Mateo 11, 25 - 30: En aquel tiempo,
exclamó Jesús: «Te doy gracias, Padre, Señor de cielo y tierra, porque has
escondido estas cosas a los sabios y entendidos y se las has revelado a la
gente sencilla. Sí, Padre, así te ha parecido mejor. Todo me lo ha entregado mi
Padre, y nadie conoce al Hijo más que el Padre, y nadie conoce al Padre sino el
Hijo, y aquel a quien el Hijo se lo quiera revelar. Venid a mí todos los que
estáis cansados y agobiados, y yo os aliviaré. Cargad con mi yugo y aprended de
mí, que soy manso y humilde de corazón, y encontraréis vuestro descanso. Porque
mi yugo es llevadero y mi carga ligera.»
La vida puede ser como el paso de algo efímero que consumimos en pequeñas
caladas, que se agotan en un cigarro. Pasan los años sin casi darnos cuenta y,
finalmente, exhalamos un último aliento, quedándonos sin sabor, de nada.

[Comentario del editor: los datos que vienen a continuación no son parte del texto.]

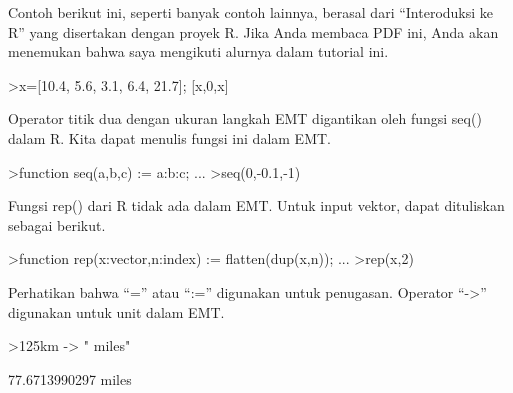 \documentclass[a4paper,10pt]{article}
\begin{document}
\begin{eulernotebook}
\begin{eulercomment}
\begin{eulercomment}
\begin{eulercomment}
\begin{eulercomment}
\begin{eulercomment}
\begin{eulercomment}
\begin{eulercomment}
\begin{eulercomment}
\begin{eulercomment}
\begin{eulercomment}
\begin{eulercomment}
\begin{eulercomment}
\begin{eulercomment}
\begin{eulercomment}
\begin{eulercomment}
\begin{eulercomment}
\begin{eulercomment}
\begin{eulercomment}
\begin{eulercomment}
\begin{eulercomment}
\begin{eulercomment}
\begin{eulercomment}
\begin{eulercomment}
Contoh berikut ini, seperti banyak contoh lainnya, berasal dari
“Interoduksi ke R” yang disertakan dengan proyek R. Jika Anda membaca
PDF ini, Anda akan menemukan bahwa saya mengikuti alurnya dalam
tutorial ini.
\end{eulercomment}
\begin{eulerprompt}
>x=[10.4, 5.6, 3.1, 6.4, 21.7]; [x,0,x]
\end{eulerprompt}
\begin{euleroutput}
  [10.4,  5.6,  3.1,  6.4,  21.7,  0,  10.4,  5.6,  3.1,  6.4,  21.7]
\end{euleroutput}
\begin{eulercomment}
Operator titik dua dengan ukuran langkah EMT digantikan oleh fungsi
seq() dalam R. Kita dapat menulis fungsi ini dalam EMT.
\end{eulercomment}
\begin{eulerprompt}
>function seq(a,b,c) := a:b:c; ...
>seq(0,-0.1,-1)
\end{eulerprompt}
\begin{euleroutput}
  [0,  -0.1,  -0.2,  -0.3,  -0.4,  -0.5,  -0.6,  -0.7,  -0.8,  -0.9,  -1]
\end{euleroutput}
\begin{eulercomment}
Fungsi rep() dari R tidak ada dalam EMT. Untuk input vektor, dapat
dituliskan sebagai berikut.
\end{eulercomment}
\begin{eulerprompt}
>function rep(x:vector,n:index) := flatten(dup(x,n)); ...
>rep(x,2)
\end{eulerprompt}
\begin{euleroutput}
  [10.4,  5.6,  3.1,  6.4,  21.7,  10.4,  5.6,  3.1,  6.4,  21.7]
\end{euleroutput}
\begin{eulercomment}
Perhatikan bahwa “=” atau “:=” digunakan untuk penugasan. Operator
“-\textgreater{}” digunakan untuk unit dalam EMT.
\end{eulercomment}
\begin{eulerprompt}
>125km -> " miles"
\end{eulerprompt}
\begin{euleroutput}
  77.6713990297 miles
\end{euleroutput}
\begin{eulercomment}

\end{eulercomment}
\end{eulercomment}
\end{eulercomment}
\end{eulercomment}
\end{eulercomment}
\end{eulercomment}
\end{eulercomment}
\end{eulercomment}
\end{eulercomment}
\end{eulercomment}
\end{eulercomment}
\end{eulercomment}
\end{eulercomment}
\end{eulercomment}
\end{eulercomment}
\end{eulercomment}
\end{eulercomment}
\end{eulercomment}
\end{eulercomment}
\end{eulercomment}
\end{eulercomment}
\end{eulercomment}
\end{eulercomment}
\end{eulernotebook}
\end{document}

Pero sin sentido no podemos caminar, no podemos descubrir, no podemos amar.
Necesitamos darle un vuelco a ese cúmulo de sensaciones y responder así a la
gran pregunta: ¿Para qué estamos aquí?¿Cuál es el sentido de la vida?

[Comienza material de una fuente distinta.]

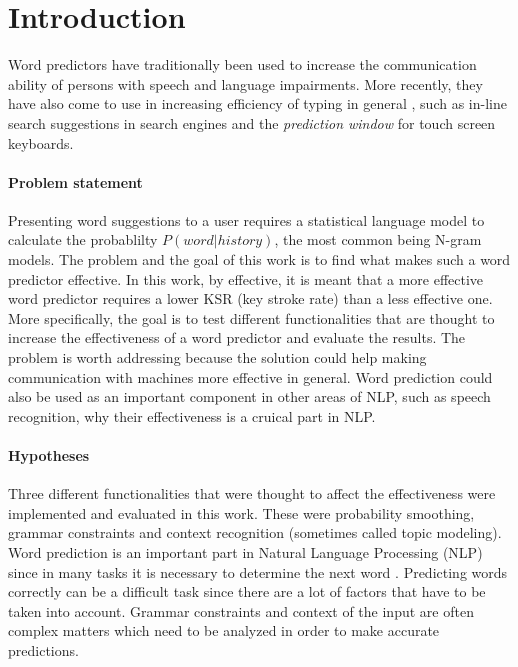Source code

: \section{Introduction}
Word predictors have traditionally been used to increase the communication ability of persons with speech and language impairments\cite{Lesher99effectsof}\cite{keystrokes}\cite{corpus}. More recently, they have also come to use in increasing efficiency of typing in general \cite{Lesher99effectsof}, such as in-line search suggestions in search engines and the \emph{prediction window} for touch screen keyboards. 

\paragraph{Problem statement}
Presenting word suggestions to a user requires a statistical language model\cite{keystrokes} to calculate the probablilty $P(word|history)$, the most common being N-gram models\cite{Wandmacher}. The problem and the goal of this work is to find what makes such a word predictor effective. In this work, by effective, it is meant that a more effective word predictor requires a lower KSR (key stroke rate) than a less effective one. More specifically, the goal is to test different functionalities that are thought to increase the effectiveness of a word predictor and evaluate the results. The problem is worth addressing because the solution could help making communication with machines more effective in general. Word prediction could also be used as an important component in other areas of NLP, such as speech recognition, why their effectiveness is a cruical part in NLP.

\paragraph{Hypotheses}
Three different functionalities that were thought to affect the effectiveness were implemented and evaluated in this work. These were probability smoothing, grammar constraints and context recognition (sometimes called topic modeling).
Word prediction is an important part in Natural Language Processing (NLP) since in many tasks it is necessary to determine the next word  \cite{DBLP:journals/corr/cs-CL-0009027}.  Predicting words correctly can be a difficult task since there are a lot of factors that have to be taken into account. Grammar constraints and context of the input are often complex matters which need to be analyzed in order to make accurate predictions.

Por ello encuentro en la fe una actitud crucial, una verdadera opción para
valientes, para aquellos que han decidido afrontar la existencia. Como si
fuéramos a la gran batalla con ansias de victoria, con un deseo absolutamente
radical.
Para nosotros están las grandes páginas de la historia que disponen a
configurar una vida en plenitud, aunque las escribamos con dolor, aunque
provengan de la ruptura y del quebranto. Qué bello es sentir, experimentar,
reír… incluso llorar.
Todo respira! Todo se agradece! Todo se desea como lo hace un niño, una
niñas, que se descubre, que es consciente hasta de los más pequeños cambios que
acontecen como episodios de algo que es único, singular, precioso.
Ya no son caladas que claman al “tempo fugit”, son expresiones de
originalidad que dejan huella, rastro, historia.